Di dalam sebuah gang kecil, terlihat seorang gadis berambut brunette, sedang duduk bersila di pinggir jalan, sambil berkutat dengan laptopnya. Gadis itu menyandarkan punggungnya ke dinding bangunan tua yang catnya sudah terlihat lapuk. Sesekali ia mengecek arlojinya. Lalu mata birunya kembali fokus, menatap tajam ke arah layar laptopnya.
"Bagaimana, Gene?" ujar Benjamin, seorang pria bertubuh tinggi sedang berjongkok di sampingnya. "Apa kau sudah berhasil meretasnya?"
"Ayolah, kau pasti bisa, Gene! Ini harus segera selesai, sebelum polisi menangkap kita." ujar Ray, pria bertubuh kurus dan berkulit pucat.
"Sebaiknya kalian berdua memperhatikan keadaan sekeliling saja daripada terus mengomeliku." ujar gadis itu tanpa mengalihkan tatapannya sedikitpun dari layar laptop.
Ben dan Ray yang berdiri di sebelah gadis itu mendengus. Keduanya melempar pandangan ke kiri dan ke kanan, sambil mengamati keadaan sekitar. Beberapa kali terlihat Ray menghentakkan kakinya seperti tidak sabar.
"Kita harus berhasil. Misi ini sudah kita rencanakan sejak enam bulan lalu." ujar Ray sambil menggerakkan kedua kakinya. Pria itu teelihat panik dan gugup.
Gene tidak merespon ocehan Ray sedari tadi. Pria itu begitu berisik dan mengganggu konsentrasinya. Ray memang mudah panik dan itu yang selalu membuat Gene kesal padanya.

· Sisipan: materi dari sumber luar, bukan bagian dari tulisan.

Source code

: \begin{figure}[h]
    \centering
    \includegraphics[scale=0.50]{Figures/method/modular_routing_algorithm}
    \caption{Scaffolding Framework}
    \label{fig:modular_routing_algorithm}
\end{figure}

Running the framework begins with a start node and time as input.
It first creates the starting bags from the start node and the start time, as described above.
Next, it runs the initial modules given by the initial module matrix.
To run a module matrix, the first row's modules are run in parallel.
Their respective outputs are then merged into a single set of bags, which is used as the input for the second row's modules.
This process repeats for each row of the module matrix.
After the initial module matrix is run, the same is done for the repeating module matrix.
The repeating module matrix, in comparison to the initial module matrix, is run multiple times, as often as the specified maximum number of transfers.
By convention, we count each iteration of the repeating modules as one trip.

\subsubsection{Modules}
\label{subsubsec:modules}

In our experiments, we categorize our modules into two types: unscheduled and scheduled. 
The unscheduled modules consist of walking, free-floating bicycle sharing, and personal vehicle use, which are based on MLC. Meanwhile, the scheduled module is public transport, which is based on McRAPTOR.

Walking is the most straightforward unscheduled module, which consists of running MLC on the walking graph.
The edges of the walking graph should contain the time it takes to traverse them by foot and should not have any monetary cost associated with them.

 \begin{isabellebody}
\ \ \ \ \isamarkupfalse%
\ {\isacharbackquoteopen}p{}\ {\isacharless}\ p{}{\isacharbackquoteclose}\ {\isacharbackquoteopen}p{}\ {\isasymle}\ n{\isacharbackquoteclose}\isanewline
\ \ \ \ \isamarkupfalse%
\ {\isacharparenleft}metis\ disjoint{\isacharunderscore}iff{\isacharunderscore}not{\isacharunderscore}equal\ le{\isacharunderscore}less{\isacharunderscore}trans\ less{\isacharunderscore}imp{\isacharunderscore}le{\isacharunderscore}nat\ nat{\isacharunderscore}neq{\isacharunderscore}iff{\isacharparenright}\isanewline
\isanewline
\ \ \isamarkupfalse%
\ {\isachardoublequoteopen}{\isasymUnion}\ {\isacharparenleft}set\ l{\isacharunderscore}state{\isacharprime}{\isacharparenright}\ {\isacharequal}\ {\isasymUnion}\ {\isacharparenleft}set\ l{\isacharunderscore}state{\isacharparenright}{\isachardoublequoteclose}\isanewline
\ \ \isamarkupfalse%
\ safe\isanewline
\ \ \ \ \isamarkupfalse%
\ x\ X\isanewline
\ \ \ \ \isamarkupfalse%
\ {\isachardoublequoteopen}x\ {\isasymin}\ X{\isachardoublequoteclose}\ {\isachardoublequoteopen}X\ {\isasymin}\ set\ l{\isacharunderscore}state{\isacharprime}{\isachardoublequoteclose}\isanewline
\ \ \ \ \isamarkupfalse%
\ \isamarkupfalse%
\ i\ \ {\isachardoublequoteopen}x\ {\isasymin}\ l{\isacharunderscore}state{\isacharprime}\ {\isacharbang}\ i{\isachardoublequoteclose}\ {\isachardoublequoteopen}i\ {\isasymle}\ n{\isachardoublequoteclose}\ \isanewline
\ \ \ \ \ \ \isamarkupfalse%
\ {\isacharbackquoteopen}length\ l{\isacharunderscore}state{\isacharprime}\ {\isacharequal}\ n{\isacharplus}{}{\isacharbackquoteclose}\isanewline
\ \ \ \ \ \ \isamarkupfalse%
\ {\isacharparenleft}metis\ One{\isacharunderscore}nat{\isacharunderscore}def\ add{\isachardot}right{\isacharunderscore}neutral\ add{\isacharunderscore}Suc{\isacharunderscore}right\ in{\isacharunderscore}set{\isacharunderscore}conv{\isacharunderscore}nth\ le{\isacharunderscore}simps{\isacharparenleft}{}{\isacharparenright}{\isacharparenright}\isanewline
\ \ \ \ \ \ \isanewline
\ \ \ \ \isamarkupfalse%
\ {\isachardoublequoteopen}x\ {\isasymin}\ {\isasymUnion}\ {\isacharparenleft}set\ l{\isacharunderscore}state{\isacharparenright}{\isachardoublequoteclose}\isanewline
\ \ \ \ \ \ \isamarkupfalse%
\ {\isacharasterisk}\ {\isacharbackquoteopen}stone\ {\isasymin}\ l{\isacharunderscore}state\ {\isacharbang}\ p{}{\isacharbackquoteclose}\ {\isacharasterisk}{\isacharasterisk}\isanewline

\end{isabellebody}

Jari gadis itu begitu lentik hingga terlihat seperti sedang menari di atas keyboard laptop. Sesekali, ia memperbaiki posisi kacamatanya yang merosot dari batang hidungnya. Tiba-tiba, senyum merekah dari bibir Gene.
"Woohoo! Berhasil!" ujar gadis itu sambil mengangkat kedua tangannya.
Kedua pria itu pun langsung bergerak ke arah layar laptop untuk melihat apa yang terjadi. Senyum sumringah terpancar dari kedua lelaki itu. 'Lima ratus ribu dolar berhasil ditransfer' begitu tulisan yang ada di layar laptop.
"Kita berhasil!" ujar Ben sambil menepuk bahu gadis itu. "Kau memang jenius, Gene!"
"Kita tidak akan kelaparan lagi. Kita punya banyak uang sekarang." ujar Ray sambil merangkul kedua temannya itu.
Tak lama kemudian, terdengar suara sirene polisi tidak jauh dari tempat mereka duduk. Ketiga sahabat itu pun saling berpandangan.
"Gawat! Kita harus segera pergi dari sini." ujar Ben.
Gadis berambut brunette itu segera menutup layar laptopnya dengan kasar dan meraih ransel yang tergeletak di sampingnya. Ben dan Ray berlari terlebih dahulu dan gadis itu pun segera berlari menyusul kedua temannya.
"Ayo, Gene!" teriak Ben.
Ketiganya melompat dan memanjat pagar besi yang menghalangi jalan kecil di gang itu dengan cekatan. Melompati tumpukan boks dan melewati mobil-mobil mewah yang terparkir dengan elegan di sepanjang trotoar.
Gene, Ben, dan Ray terus berlari menyusuri taman kota tanpa berhenti sedikitpun. Nafas gadis itu sudah terengah-engah. Ia tahu ia jarang berolahraga akhir-akhir ini. Sebungkus Marlboro merah yang selalu ia hisap dalam sehari tentu memperpendek nafasnya.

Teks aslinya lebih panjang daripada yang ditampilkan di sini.